== Given records ==
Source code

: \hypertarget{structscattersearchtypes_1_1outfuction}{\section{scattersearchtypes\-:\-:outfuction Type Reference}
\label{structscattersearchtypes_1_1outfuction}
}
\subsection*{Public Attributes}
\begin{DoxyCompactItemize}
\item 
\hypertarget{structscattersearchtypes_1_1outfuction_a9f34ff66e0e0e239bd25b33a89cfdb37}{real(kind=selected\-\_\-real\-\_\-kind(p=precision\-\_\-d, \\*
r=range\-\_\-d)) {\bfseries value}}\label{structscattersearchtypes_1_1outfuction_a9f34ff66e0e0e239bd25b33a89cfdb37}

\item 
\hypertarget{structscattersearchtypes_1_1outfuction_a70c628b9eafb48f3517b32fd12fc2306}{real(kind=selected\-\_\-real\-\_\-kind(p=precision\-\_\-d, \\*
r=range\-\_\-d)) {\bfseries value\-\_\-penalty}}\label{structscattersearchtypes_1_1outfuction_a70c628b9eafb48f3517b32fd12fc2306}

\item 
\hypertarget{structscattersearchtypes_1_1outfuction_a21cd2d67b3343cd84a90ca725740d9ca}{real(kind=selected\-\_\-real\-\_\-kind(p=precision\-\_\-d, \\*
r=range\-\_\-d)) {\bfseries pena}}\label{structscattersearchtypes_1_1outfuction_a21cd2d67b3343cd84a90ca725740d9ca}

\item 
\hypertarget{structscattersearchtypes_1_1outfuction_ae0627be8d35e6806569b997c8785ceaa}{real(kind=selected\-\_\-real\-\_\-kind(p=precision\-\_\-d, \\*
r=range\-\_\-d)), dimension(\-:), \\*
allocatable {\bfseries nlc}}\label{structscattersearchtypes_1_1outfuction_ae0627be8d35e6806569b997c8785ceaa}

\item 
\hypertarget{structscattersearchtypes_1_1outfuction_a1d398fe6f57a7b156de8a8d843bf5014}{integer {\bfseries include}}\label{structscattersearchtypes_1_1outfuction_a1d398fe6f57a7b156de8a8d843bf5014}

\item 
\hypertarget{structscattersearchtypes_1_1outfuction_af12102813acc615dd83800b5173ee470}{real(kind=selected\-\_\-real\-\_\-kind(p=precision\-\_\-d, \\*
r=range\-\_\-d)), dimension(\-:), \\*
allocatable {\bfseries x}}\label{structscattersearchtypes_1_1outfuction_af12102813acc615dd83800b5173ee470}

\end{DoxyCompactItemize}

== What is needed ==
Write out all of the records once more, exactly.

== Answer below ==
Source code

: \hypertarget{structscattersearchtypes_1_1outfuction}{\section{scattersearchtypes\-:\-:outfuction Type Reference}
\label{structscattersearchtypes_1_1outfuction}
}
\subsection*{Public Attributes}
\begin{DoxyCompactItemize}
\item 
\hypertarget{structscattersearchtypes_1_1outfuction_a9f34ff66e0e0e239bd25b33a89cfdb37}{real(kind=selected\-\_\-real\-\_\-kind(p=precision\-\_\-d, \\*
r=range\-\_\-d)) {\bfseries value}}\label{structscattersearchtypes_1_1outfuction_a9f34ff66e0e0e239bd25b33a89cfdb37}

\item 
\hypertarget{structscattersearchtypes_1_1outfuction_a70c628b9eafb48f3517b32fd12fc2306}{real(kind=selected\-\_\-real\-\_\-kind(p=precision\-\_\-d, \\*
r=range\-\_\-d)) {\bfseries value\-\_\-penalty}}\label{structscattersearchtypes_1_1outfuction_a70c628b9eafb48f3517b32fd12fc2306}

\item 
\hypertarget{structscattersearchtypes_1_1outfuction_a21cd2d67b3343cd84a90ca725740d9ca}{real(kind=selected\-\_\-real\-\_\-kind(p=precision\-\_\-d, \\*
r=range\-\_\-d)) {\bfseries pena}}\label{structscattersearchtypes_1_1outfuction_a21cd2d67b3343cd84a90ca725740d9ca}

\item 
\hypertarget{structscattersearchtypes_1_1outfuction_ae0627be8d35e6806569b997c8785ceaa}{real(kind=selected\-\_\-real\-\_\-kind(p=precision\-\_\-d, \\*
r=range\-\_\-d)), dimension(\-:), \\*
allocatable {\bfseries nlc}}\label{structscattersearchtypes_1_1outfuction_ae0627be8d35e6806569b997c8785ceaa}

\item 
\hypertarget{structscattersearchtypes_1_1outfuction_a1d398fe6f57a7b156de8a8d843bf5014}{integer {\bfseries include}}\label{structscattersearchtypes_1_1outfuction_a1d398fe6f57a7b156de8a8d843bf5014}

\item 
\hypertarget{structscattersearchtypes_1_1outfuction_af12102813acc615dd83800b5173ee470}{real(kind=selected\-\_\-real\-\_\-kind(p=precision\-\_\-d, \\*
r=range\-\_\-d)), dimension(\-:), \\*
allocatable {\bfseries x}}\label{structscattersearchtypes_1_1outfuction_af12102813acc615dd83800b5173ee470}

\end{DoxyCompactItemize}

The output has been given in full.